(Source texts of formatted documents)
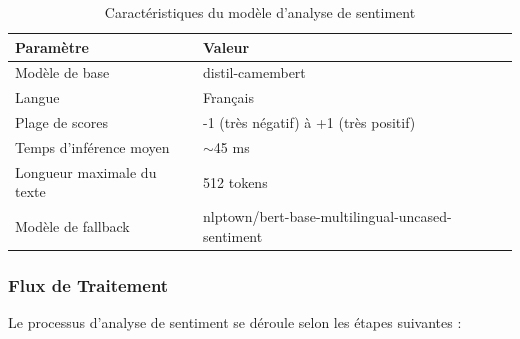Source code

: \documentclass[11pt,a4paper]{report}
\begin{document}
\begin{table}[H]
    \centering
    \caption{Caractéristiques du modèle d'analyse de sentiment}
    \label{tab:modele_sentiment}
    \begin{tabular}{|l|l|}
        \hline
        \textbf{Paramètre} & \textbf{Valeur} \\
        \hline
        Modèle de base & distil-camembert \\
        Langue & Français \\
        Plage de scores & -1 (très négatif) à +1 (très positif) \\
        Temps d'inférence moyen & $\sim$45 ms \\
        Longueur maximale du texte & 512 tokens \\
        Modèle de fallback & nlptown/bert-base-multilingual-uncased-sentiment \\
        \hline
    \end{tabular}
\end{table}

\subsubsection{Flux de Traitement}
Le processus d'analyse de sentiment se déroule selon les étapes suivantes :
\end{document}
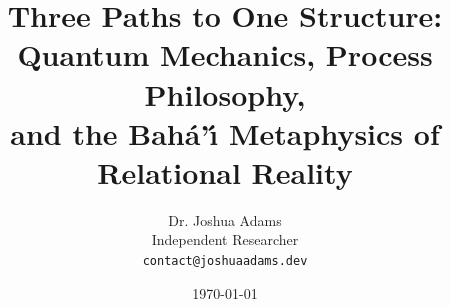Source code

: \documentclass[12pt, a4paper]{article}
\newcommand{\bahai}{Bah\'a\textquoteright\'{\i}\xspace}
\begin{document}

\title{Three Paths to One Structure: Quantum Mechanics, Process Philosophy,\\
       and the \bahai Metaphysics of Relational Reality}

\author{Dr. Joshua Adams \\
        \small Independent Researcher\\
        \small \texttt{contact@joshuaadams.dev}}

\date{\today}

\maketitle

\begin{abstract}

\end{abstract}

\newpage
\tableofcontents
\newpage









\newpage


\end{document}
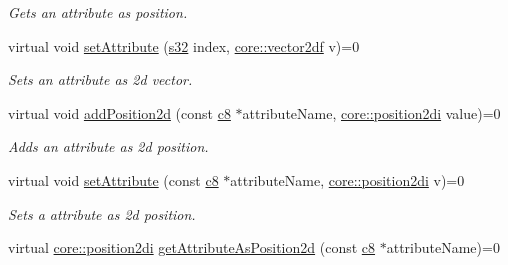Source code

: \begin{DoxyCompactItemize}
\begin{DoxyCompactList}\small\item\em Gets an attribute as position. \end{DoxyCompactList}\item 
\mbox{\label{classirr_1_1io_1_1IAttributes_a10fd4234098fbdbc53c1a2e32fb370f2}} 
virtual void \hyperlink{classirr_1_1io_1_1IAttributes_a10fd4234098fbdbc53c1a2e32fb370f2}{set\+Attribute} (\hyperlink{namespaceirr_ac66849b7a6ed16e30ebede579f9b47c6}{s32} index, \hyperlink{namespaceirr_1_1core_a116f90bd31515724b6235014ee2b74d5}{core\+::vector2df} v)=0
\begin{DoxyCompactList}\small\item\em Sets an attribute as 2d vector. \end{DoxyCompactList}\item 
\mbox{\label{classirr_1_1io_1_1IAttributes_ae875ea8d21955b4945b3d2d4f6e739fe}} 
virtual void \hyperlink{classirr_1_1io_1_1IAttributes_ae875ea8d21955b4945b3d2d4f6e739fe}{add\+Position2d} (const \hyperlink{namespaceirr_a9395eaea339bcb546b319e9c96bf7410}{c8} $\ast$attribute\+Name, \hyperlink{namespaceirr_1_1core_ace0f1379db5f9f5660456ec57ab78202}{core\+::position2di} value)=0
\begin{DoxyCompactList}\small\item\em Adds an attribute as 2d position. \end{DoxyCompactList}\item 
\mbox{\label{classirr_1_1io_1_1IAttributes_abd4c30bfab5a3755682b9fc902b04310}} 
virtual void \hyperlink{classirr_1_1io_1_1IAttributes_abd4c30bfab5a3755682b9fc902b04310}{set\+Attribute} (const \hyperlink{namespaceirr_a9395eaea339bcb546b319e9c96bf7410}{c8} $\ast$attribute\+Name, \hyperlink{namespaceirr_1_1core_ace0f1379db5f9f5660456ec57ab78202}{core\+::position2di} v)=0
\begin{DoxyCompactList}\small\item\em Sets a attribute as 2d position. \end{DoxyCompactList}\item 
virtual \hyperlink{namespaceirr_1_1core_ace0f1379db5f9f5660456ec57ab78202}{core\+::position2di} \hyperlink{classirr_1_1io_1_1IAttributes_abedde01b678c482be20735e4d730942f}{get\+Attribute\+As\+Position2d} (const \hyperlink{namespaceirr_a9395eaea339bcb546b319e9c96bf7410}{c8} $\ast$attribute\+Name)=0

\end{DoxyCompactItemize}

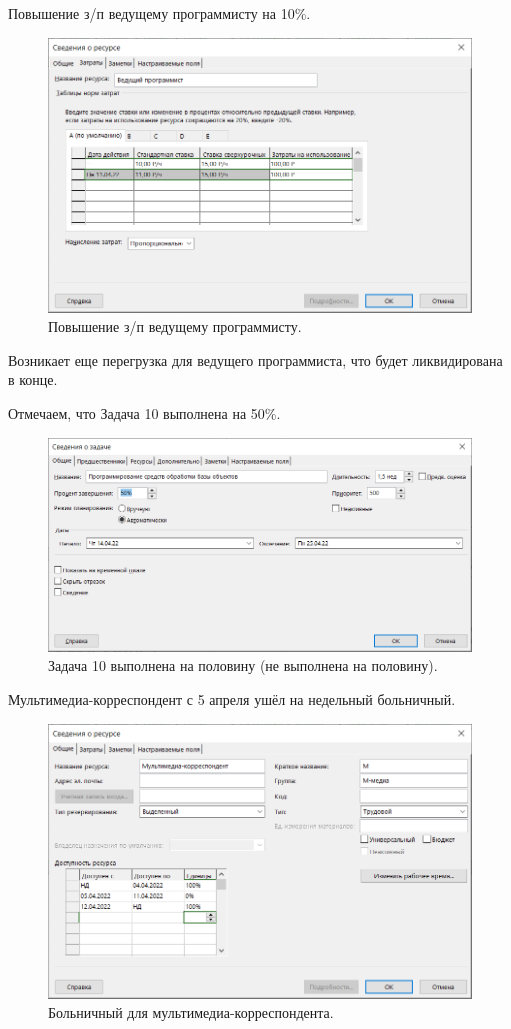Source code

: \documentclass[a4paper,14pt]{extreport} %
\begin{document}
\begin{enumerate}
Повышение з/п ведущему программисту на 10\%.
\begin{figure}[H]
	\centering
	\caption{Повышение з/п ведущему программисту. }
	\includegraphics[scale=0.8]{powerup2}
\end{figure}

Возникает еще перегрузка для ведущего программиста, что будет ликвидирована в конце.

Отмечаем, что Задача 10 выполнена на 50\%.
\begin{figure}[H]
	\centering
	\caption{Задача 10 выполнена на половину (не выполнена на половину). }
	\includegraphics[scale=0.8]{task10}
\end{figure}

Мультимедиа-корреспондент с 5 апреля ушёл на недельный больничный.
\begin{figure}[H]
	\centering
	\caption{Больничный для мультимедиа-корреспондента. }
	\includegraphics[scale=0.8]{chill}
\end{figure}


\end{enumerate}
\end{document}

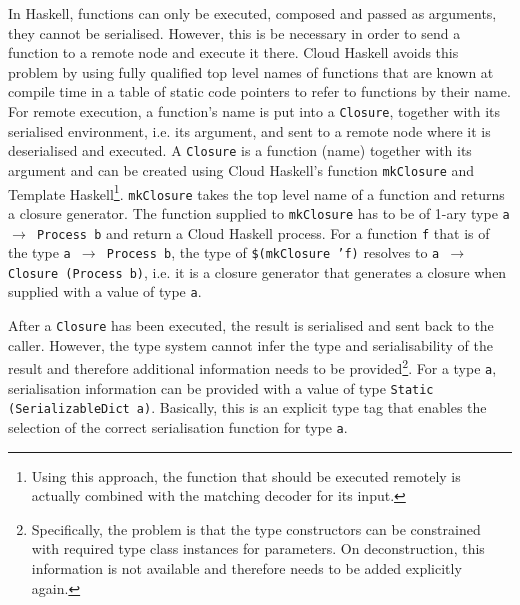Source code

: In \textsf{Haskell}, functions can only be executed, composed and passed as arguments, they cannot be serialised. However, this is be necessary in order to send a function to a remote node and execute it there. \textsf{Cloud Haskell} avoids this problem by using fully qualified top level names of functions that are known at compile time in a table of static code pointers to refer to functions by their name. For remote execution, a function's name is put into a \texttt{Closure}, together with its serialised environment, i.e. its argument, and sent to a remote node where it is deserialised and executed. A \texttt{Closure} is a function (name) together with its argument \cite{Epstein:2011:THC:2034675.2034690} and can be created using \textsf{Cloud Haskell}'s function \texttt{mkClosure} and \textsf{Template Haskell}\footnote{Using this approach, the function that should be executed remotely is actually combined with the matching decoder for its input.}. \texttt{mkClosure} takes the top level name of a function and returns a closure generator. The function supplied to \texttt{mkClosure} has to be of 1-ary type \texttt{a $\to$ Process b} and return a \textsf{Cloud Haskell} process. For a function \texttt{f} that is of the type \texttt{a $\to$ Process b}, the type of \texttt{\$(mkClosure 'f)} resolves to \texttt{a $\to$ Closure (Process b)}, i.e. it is a closure generator that generates a closure when supplied with a value of type \texttt{a}.

After a \texttt{Closure} has been executed, the result is serialised and sent back to the caller. However, the type system cannot infer the type and serialisability of the result and therefore additional information needs to be provided\footnote{Specifically, the problem is that the type constructors can be constrained with required type class instances for parameters. On deconstruction, this information is not available and therefore needs to be added explicitly again.}. For a type \texttt{a}, serialisation information can be provided with a value of type \texttt{Static (SerializableDict a)}. Basically, this is an explicit type tag that enables the selection of the correct serialisation function for type \texttt{a}.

▶ Task description:
Your reply should restate the data above word for word and contain no pictures.

▶ Answer space:
Source code

: \documentclass[11pt,a4paper]{report}
\begin{document}
\begin{table}[H]
    \centering
    \caption{Caractéristiques du modèle d'analyse de sentiment}
    \label{tab:modele_sentiment}
    \begin{tabular}{|l|l|}
        \hline
        \textbf{Paramètre} & \textbf{Valeur} \\
        \hline
        Modèle de base & distil-camembert \\
        Langue & Français \\
        Plage de scores & -1 (très négatif) à +1 (très positif) \\
        Temps d'inférence moyen & $\sim$45 ms \\
        Longueur maximale du texte & 512 tokens \\
        Modèle de fallback & nlptown/bert-base-multilingual-uncased-sentiment \\
        \hline
    \end{tabular}
\end{table}

\subsubsection{Flux de Traitement}
Le processus d'analyse de sentiment se déroule selon les étapes suivantes :
\end{document}
Source code

: \documentclass[12pt, a4paper]{article}
\newcommand{\bahai}{Bah\'a\textquoteright\'{\i}\xspace}
\begin{document}

\title{Three Paths to One Structure: Quantum Mechanics, Process Philosophy,\\
       and the \bahai Metaphysics of Relational Reality}

\author{Dr. Joshua Adams \\
        \small Independent Researcher\\
        \small \texttt{contact@joshuaadams.dev}}

\date{\today}

\maketitle

\begin{abstract}

\end{abstract}

\newpage
\tableofcontents
\newpage









\newpage


\end{document}
Source code

: \begin{DoxyCompactItemize}
\begin{DoxyCompactList}\small\item\em Gets an attribute as position. \end{DoxyCompactList}\item 
\mbox{\label{classirr_1_1io_1_1IAttributes_a10fd4234098fbdbc53c1a2e32fb370f2}} 
virtual void \hyperlink{classirr_1_1io_1_1IAttributes_a10fd4234098fbdbc53c1a2e32fb370f2}{set\+Attribute} (\hyperlink{namespaceirr_ac66849b7a6ed16e30ebede579f9b47c6}{s32} index, \hyperlink{namespaceirr_1_1core_a116f90bd31515724b6235014ee2b74d5}{core\+::vector2df} v)=0
\begin{DoxyCompactList}\small\item\em Sets an attribute as 2d vector. \end{DoxyCompactList}\item 
\mbox{\label{classirr_1_1io_1_1IAttributes_ae875ea8d21955b4945b3d2d4f6e739fe}} 
virtual void \hyperlink{classirr_1_1io_1_1IAttributes_ae875ea8d21955b4945b3d2d4f6e739fe}{add\+Position2d} (const \hyperlink{namespaceirr_a9395eaea339bcb546b319e9c96bf7410}{c8} $\ast$attribute\+Name, \hyperlink{namespaceirr_1_1core_ace0f1379db5f9f5660456ec57ab78202}{core\+::position2di} value)=0
\begin{DoxyCompactList}\small\item\em Adds an attribute as 2d position. \end{DoxyCompactList}\item 
\mbox{\label{classirr_1_1io_1_1IAttributes_abd4c30bfab5a3755682b9fc902b04310}} 
virtual void \hyperlink{classirr_1_1io_1_1IAttributes_abd4c30bfab5a3755682b9fc902b04310}{set\+Attribute} (const \hyperlink{namespaceirr_a9395eaea339bcb546b319e9c96bf7410}{c8} $\ast$attribute\+Name, \hyperlink{namespaceirr_1_1core_ace0f1379db5f9f5660456ec57ab78202}{core\+::position2di} v)=0
\begin{DoxyCompactList}\small\item\em Sets a attribute as 2d position. \end{DoxyCompactList}\item 
virtual \hyperlink{namespaceirr_1_1core_ace0f1379db5f9f5660456ec57ab78202}{core\+::position2di} \hyperlink{classirr_1_1io_1_1IAttributes_abedde01b678c482be20735e4d730942f}{get\+Attribute\+As\+Position2d} (const \hyperlink{namespaceirr_a9395eaea339bcb546b319e9c96bf7410}{c8} $\ast$attribute\+Name)=0

\end{DoxyCompactItemize}

Source code

: \documentclass[a4paper,14pt]{extreport} %
\begin{document}
\begin{enumerate}
Повышение з/п ведущему программисту на 10\%.
\begin{figure}[H]
	\centering
	\caption{Повышение з/п ведущему программисту. }
	\includegraphics[scale=0.8]{powerup2}
\end{figure}

Возникает еще перегрузка для ведущего программиста, что будет ликвидирована в конце.

Отмечаем, что Задача 10 выполнена на 50\%.
\begin{figure}[H]
	\centering
	\caption{Задача 10 выполнена на половину (не выполнена на половину). }
	\includegraphics[scale=0.8]{task10}
\end{figure}

Мультимедиа-корреспондент с 5 апреля ушёл на недельный больничный.
\begin{figure}[H]
	\centering
	\caption{Больничный для мультимедиа-корреспондента. }
	\includegraphics[scale=0.8]{chill}
\end{figure}


\end{enumerate}
\end{document}

Source code

: In \textsf{Haskell}, functions can only be executed, composed and passed as arguments, they cannot be serialised. However, this is be necessary in order to send a function to a remote node and execute it there. \textsf{Cloud Haskell} avoids this problem by using fully qualified top level names of functions that are known at compile time in a table of static code pointers to refer to functions by their name. For remote execution, a function's name is put into a \texttt{Closure}, together with its serialised environment, i.e. its argument, and sent to a remote node where it is deserialised and executed. A \texttt{Closure} is a function (name) together with its argument \cite{Epstein:2011:THC:2034675.2034690} and can be created using \textsf{Cloud Haskell}'s function \texttt{mkClosure} and \textsf{Template Haskell}\footnote{Using this approach, the function that should be executed remotely is actually combined with the matching decoder for its input.}. \texttt{mkClosure} takes the top level name of a function and returns a closure generator. The function supplied to \texttt{mkClosure} has to be of 1-ary type \texttt{a $\to$ Process b} and return a \textsf{Cloud Haskell} process. For a function \texttt{f} that is of the type \texttt{a $\to$ Process b}, the type of \texttt{\$(mkClosure 'f)} resolves to \texttt{a $\to$ Closure (Process b)}, i.e. it is a closure generator that generates a closure when supplied with a value of type \texttt{a}.

After a \texttt{Closure} has been executed, the result is serialised and sent back to the caller. However, the type system cannot infer the type and serialisability of the result and therefore additional information needs to be provided\footnote{Specifically, the problem is that the type constructors can be constrained with required type class instances for parameters. On deconstruction, this information is not available and therefore needs to be added explicitly again.}. For a type \texttt{a}, serialisation information can be provided with a value of type \texttt{Static (SerializableDict a)}. Basically, this is an explicit type tag that enables the selection of the correct serialisation function for type \texttt{a}.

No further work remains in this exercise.